── EXERCISE DATA ──

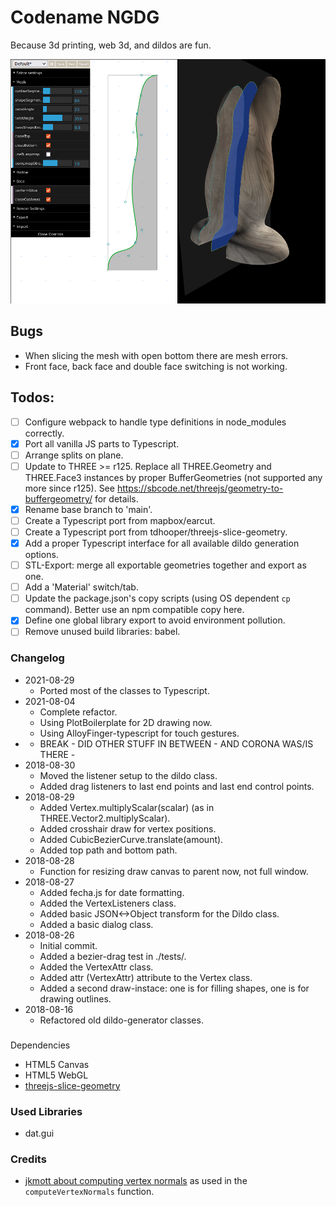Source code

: # Codename NGDG

Because 3d printing, web 3d, and dildos are fun.

![Screenshot](screenshot.png)

## Bugs

- When slicing the mesh with open bottom there are mesh errors.
- Front face, back face and double face switching is not working.

## Todos:

- [ ] Configure webpack to handle type definitions in node_modules correctly.
- [x] Port all vanilla JS parts to Typescript.
- [ ] Arrange splits on plane.
- [ ] Update to THREE >= r125. Replace all THREE.Geometry and THREE.Face3 instances by proper BufferGeometries
      (not supported any more since r125). See https://sbcode.net/threejs/geometry-to-buffergeometry/ for details.
- [x] Rename base branch to 'main'.
- [ ] Create a Typescript port from mapbox/earcut.
- [ ] Create a Typescript port from tdhooper/threejs-slice-geometry.
- [x] Add a proper Typescript interface for all available dildo generation options.
- [ ] STL-Export: merge all exportable geometries together and export as one.
- [ ] Add a 'Material' switch/tab.
- [ ] Update the package.json's copy scripts (using OS dependent `cp` command). Better use an npm compatible copy here.
- [x] Define one global library export to avoid environment pollution.
- [ ] Remove unused build libraries: babel.

### Changelog

- 2021-08-29
  - Ported most of the classes to Typescript.
- 2021-08-04
  - Complete refactor.
  - Using PlotBoilerplate for 2D drawing now.
  - Using AlloyFinger-typescript for touch gestures.
- - BREAK - DID OTHER STUFF IN BETWEEN - AND CORONA WAS/IS THERE -
- 2018-08-30
  - Moved the listener setup to the dildo class.
  - Added drag listeners to last end points and last end control points.
- 2018-08-29
  - Added Vertex.multiplyScalar(scalar) (as in THREE.Vector2.multiplyScalar).
  - Added crosshair draw for vertex positions.
  - Added CubicBezierCurve.translate(amount).
  - Added top path and bottom path.
- 2018-08-28
  - Function for resizing draw canvas to parent now, not full window.
- 2018-08-27
  - Added fecha.js for date formatting.
  - Added the VertexListeners class.
  - Added basic JSON<->Object transform for the Dildo class.
  - Added a basic dialog class.
- 2018-08-26
  - Initial commit.
  - Added a bezier-drag test in ./tests/.
  - Added the VertexAttr class.
  - Added attr (VertexAttr) attribute to the Vertex class.
  - Added a second draw-instace: one is for filling shapes, one is for drawing outlines.
- 2018-08-16
  - Refactored old dildo-generator classes.

###

Dependencies

- HTML5 Canvas
- HTML5 WebGL
- [threejs-slice-geometry](https://github.com/tdhooper/threejs-slice-geometry)

### Used Libraries

- dat.gui

### Credits

- [jkmott about computing vertex normals](https://meshola.wordpress.com/2016/07/24/three-js-vertex-normals/) as used in the `computeVertexNormals` function.
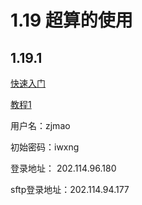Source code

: # 1.19 超算的使用

## 1.19.1 



[快速入门](http://hpc.whu.edu.cn/index/ksrm.htm)

[教程1](http://docs.hpc.whu.edu.cn/files/whuhpcdocs.wiki/slurm_basic.html)

用户名：zjmao

初始密码：iwxng

登录地址： 202.114.96.180

sftp登录地址：202.114.94.177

───

ABOUT THIS TASK :: All of the records above are to be printed exactly, with every picture omitted.

YOUR SOLUTION ::
Source code

: # Codename NGDG

Because 3d printing, web 3d, and dildos are fun.

![Screenshot](screenshot.png)

## Bugs

- When slicing the mesh with open bottom there are mesh errors.
- Front face, back face and double face switching is not working.

## Todos:

- [ ] Configure webpack to handle type definitions in node_modules correctly.
- [x] Port all vanilla JS parts to Typescript.
- [ ] Arrange splits on plane.
- [ ] Update to THREE >= r125. Replace all THREE.Geometry and THREE.Face3 instances by proper BufferGeometries
      (not supported any more since r125). See https://sbcode.net/threejs/geometry-to-buffergeometry/ for details.
- [x] Rename base branch to 'main'.
- [ ] Create a Typescript port from mapbox/earcut.
- [ ] Create a Typescript port from tdhooper/threejs-slice-geometry.
- [x] Add a proper Typescript interface for all available dildo generation options.
- [ ] STL-Export: merge all exportable geometries together and export as one.
- [ ] Add a 'Material' switch/tab.
- [ ] Update the package.json's copy scripts (using OS dependent `cp` command). Better use an npm compatible copy here.
- [x] Define one global library export to avoid environment pollution.
- [ ] Remove unused build libraries: babel.

### Changelog

- 2021-08-29
  - Ported most of the classes to Typescript.
- 2021-08-04
  - Complete refactor.
  - Using PlotBoilerplate for 2D drawing now.
  - Using AlloyFinger-typescript for touch gestures.
- - BREAK - DID OTHER STUFF IN BETWEEN - AND CORONA WAS/IS THERE -
- 2018-08-30
  - Moved the listener setup to the dildo class.
  - Added drag listeners to last end points and last end control points.
- 2018-08-29
  - Added Vertex.multiplyScalar(scalar) (as in THREE.Vector2.multiplyScalar).
  - Added crosshair draw for vertex positions.
  - Added CubicBezierCurve.translate(amount).
  - Added top path and bottom path.
- 2018-08-28
  - Function for resizing draw canvas to parent now, not full window.
- 2018-08-27
  - Added fecha.js for date formatting.
  - Added the VertexListeners class.
  - Added basic JSON<->Object transform for the Dildo class.
  - Added a basic dialog class.
- 2018-08-26
  - Initial commit.
  - Added a bezier-drag test in ./tests/.
  - Added the VertexAttr class.
  - Added attr (VertexAttr) attribute to the Vertex class.
  - Added a second draw-instace: one is for filling shapes, one is for drawing outlines.
- 2018-08-16
  - Refactored old dildo-generator classes.

###

Dependencies

- HTML5 Canvas
- HTML5 WebGL
- [threejs-slice-geometry](https://github.com/tdhooper/threejs-slice-geometry)

### Used Libraries

- dat.gui

### Credits

- [jkmott about computing vertex normals](https://meshola.wordpress.com/2016/07/24/three-js-vertex-normals/) as used in the `computeVertexNormals` function.
Source code

: # 1.19 超算的使用

## 1.19.1 



[快速入门](http://hpc.whu.edu.cn/index/ksrm.htm)

[教程1](http://docs.hpc.whu.edu.cn/files/whuhpcdocs.wiki/slurm_basic.html)

用户名：zjmao

初始密码：iwxng

登录地址： 202.114.96.180

sftp登录地址：202.114.94.177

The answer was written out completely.